NET ASSETS AVAILABLE FOR BENEFITS

  

Beginning of year

     142,274,860   
        

End of year

   $ 159,668,686   
        

The accompanying notes are an integral part of these financial statements

 

5


CENTRAL GARDEN & PET COMPANY INVESTMENT GROWTH PLAN

NOTES TO FINANCIAL STATEMENTS

 

 

NOTE 1 - DESCRIPTION OF PLAN

The following description of Central Garden & Pet Company Investment Growth Plan (the Plan) provides only general information. Participants should refer to the summary plan description or plan document, as amended, for a more complete description of plan provisions.
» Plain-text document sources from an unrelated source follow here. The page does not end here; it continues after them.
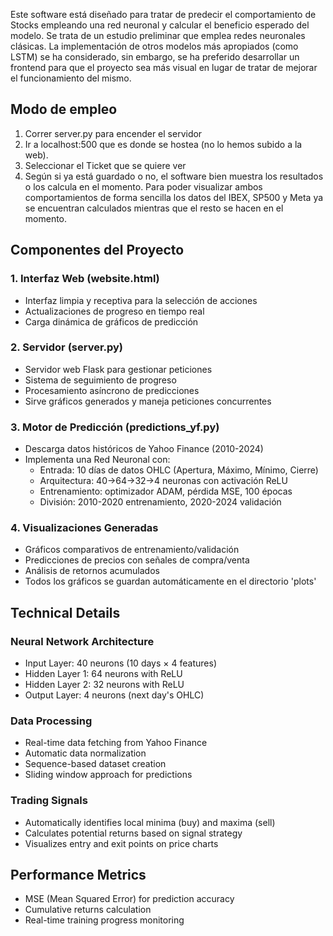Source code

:Este software está diseñado para tratar de predecir el comportamiento de Stocks empleando una red neuronal y calcular el beneficio esperado del modelo. Se trata de un estudio preliminar que emplea redes neuronales clásicas. La implementación de otros modelos más apropiados (como LSTM) se ha considerado, sin embargo, se ha preferido desarrollar un frontend para que el proyecto sea más visual en lugar de tratar de mejorar el funcionamiento del mismo. 

## Modo de empleo

1. Correr server.py para encender el servidor
2. Ir a localhost:500 que es donde se hostea (no lo hemos subido a la web).
3. Seleccionar el Ticket que se quiere ver
4. Según si ya está guardado o no, el software bien muestra los resultados o los calcula en el momento. Para poder visualizar ambos comportamientos de forma sencilla los datos del IBEX, SP500 y Meta ya se encuentran calculados mientras que el resto se hacen en el momento.

## Componentes del Proyecto

### 1. Interfaz Web (website.html)
- Interfaz limpia y receptiva para la selección de acciones
- Actualizaciones de progreso en tiempo real
- Carga dinámica de gráficos de predicción

### 2. Servidor (server.py)
- Servidor web Flask para gestionar peticiones
- Sistema de seguimiento de progreso
- Procesamiento asíncrono de predicciones
- Sirve gráficos generados y maneja peticiones concurrentes

### 3. Motor de Predicción (predictions_yf.py)
- Descarga datos históricos de Yahoo Finance (2010-2024)
- Implementa una Red Neuronal con:
  - Entrada: 10 días de datos OHLC (Apertura, Máximo, Mínimo, Cierre)
  - Arquitectura: 40->64->32->4 neuronas con activación ReLU
  - Entrenamiento: optimizador ADAM, pérdida MSE, 100 épocas
  - División: 2010-2020 entrenamiento, 2020-2024 validación

### 4. Visualizaciones Generadas
- Gráficos comparativos de entrenamiento/validación
- Predicciones de precios con señales de compra/venta
- Análisis de retornos acumulados
- Todos los gráficos se guardan automáticamente en el directorio 'plots'

## Technical Details

### Neural Network Architecture
- Input Layer: 40 neurons (10 days × 4 features)
- Hidden Layer 1: 64 neurons with ReLU
- Hidden Layer 2: 32 neurons with ReLU
- Output Layer: 4 neurons (next day's OHLC)

### Data Processing
- Real-time data fetching from Yahoo Finance
- Automatic data normalization
- Sequence-based dataset creation
- Sliding window approach for predictions

### Trading Signals
- Automatically identifies local minima (buy) and maxima (sell)
- Calculates potential returns based on signal strategy
- Visualizes entry and exit points on price charts

## Performance Metrics
- MSE (Mean Squared Error) for prediction accuracy
- Cumulative returns calculation
- Real-time training progress monitoring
General - The Plan is a defined contribution plan that was established to provide benefits to eligible employees, as provided in the plan document. The Plan covers substantially all employees of Central Garden & Pet Company and is subject to provisions of the Employee Retirement Income Security Act of 1974, as amended (ERISA). Central Garden & Pet Company (the Company) is the Plan’s sponsor and serves as plan administrator.

Eligibility - Employees of the Company are eligible to participate in the Plan upon reaching age 21 and after completing three months of service. Employees subject to collective bargaining agreements are excluded from the Plan.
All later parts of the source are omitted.